Mais il faut noter que rapporté au commerce total du pays, l’impact n’est pas si important parce que de façon globale, le Burkina n’exporte pas beaucoup vers les États-Unis. En plus, ce ne sont pas toutes les exportations burkinabè vers les États-Unis qui bénéficient de l’AGOA.
Selon les chiffres du ministère du Commerce, les exportations AGOA atteignent à peine un milliard de FCFA par an.
Donc, vous voyez que ce n’est pas énorme. Néanmoins, ça reste un manque à gagner mais également des opportunités perdues pour ceux qui voulaient prospecter le marché américain. Et si on ajoute à cela la suspension du Millenium Challenge Account (MCA) décidée lors du coup d’État de janvier 2022, qui dépasse les 200 milliards, ça commence à faire un peu trop.

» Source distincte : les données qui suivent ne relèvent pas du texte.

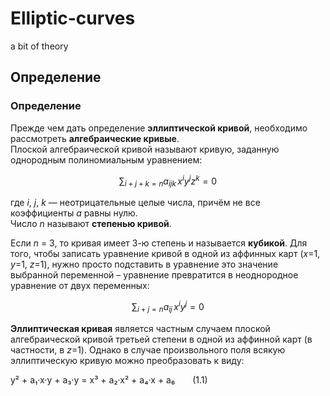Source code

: # Elliptic-curves
a bit of theory

## Определение

### Определение

Прежде чем дать определение **эллиптической кривой**, необходимо рассмотреть **алгебраические кривые**.  
Плоской алгебраической кривой называют кривую, заданную однородным полиномиальным уравнением:

$$
\sum_{i + j + k = n} a_{ijk} \, x^i y^j z^k = 0
$$

где *i*, *j*, *k* — неотрицательные целые числа, причём не все коэффициенты *a* равны нулю.  
Число *n* называют **степенью кривой**.

Если *n* = 3, то кривая имеет 3-ю степень и называется **кубикой**. Для того, чтобы записать уравнение кривой в одной из аффинных карт (*x*=1, *y*=1, *z*=1), нужно просто подставить в уравнение это значение выбранной переменной – уравнение превратится в неоднородное уравнение от двух переменных:

$$
\sum_{i + j = n} a_{ij} \, x^i y^j = 0
$$

**Эллиптическая кривая** является частным случаем плоской алгебраической кривой третьей степени в одной из аффинной карт (в частности, в *z*=1). Однако в случае произвольного поля всякую эллиптическую кривую можно преобразовать к виду:

y² + a₁·x·y + a₃·y = x³ + a₂·x² + a₄·x + a₆  (1.1)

S : Les USA auraient dû être tolérants vis-à-vis du Burkina, vu que le pays traverse une période difficile, surtout sur le plan sécuritaire ?
O.I : Peut-être ; mais ils ont décidé autrement. Et c’est bien dommage.
S : Les USA ne sont-ils pas allés vite en besogne, en n’accordant pas une période d’observation aux nouvelles autorités de la Transition ?
O.I : Tout à fait, surtout que les nouvelles autorités se sont engagées à respecter le calendrier du retour à l’ordre constitutionnel normal conclu avec la CEDEAO. Mais après tout, je ne pense pas que ça soit la fin du monde.
Le Burkina Faso n’est pas le premier pays à être suspendu de l’AGOA. Et comme je l’ai souligné, l’impact global demeure limité. Par ailleurs, les entreprises touchées peuvent travailler à réorienter leurs exportations vers d’autres destinations en attendant.
S : Maintenant que le vin est tiré, que doit faire le Burkina Faso pour réintégrer l’AGOA, mais aussi pour éviter d’autres sanctions ?
O.I : Je pense que les conditions de réintégration sont implicites dans les raisons qui ont été avancées pour justifier la décision de suspension. Il y est fait cas d’absence de progrès démocratique. Donc, le jour où ils estimeront que cela n’est plus le cas, ils réintègreront certainement le pays.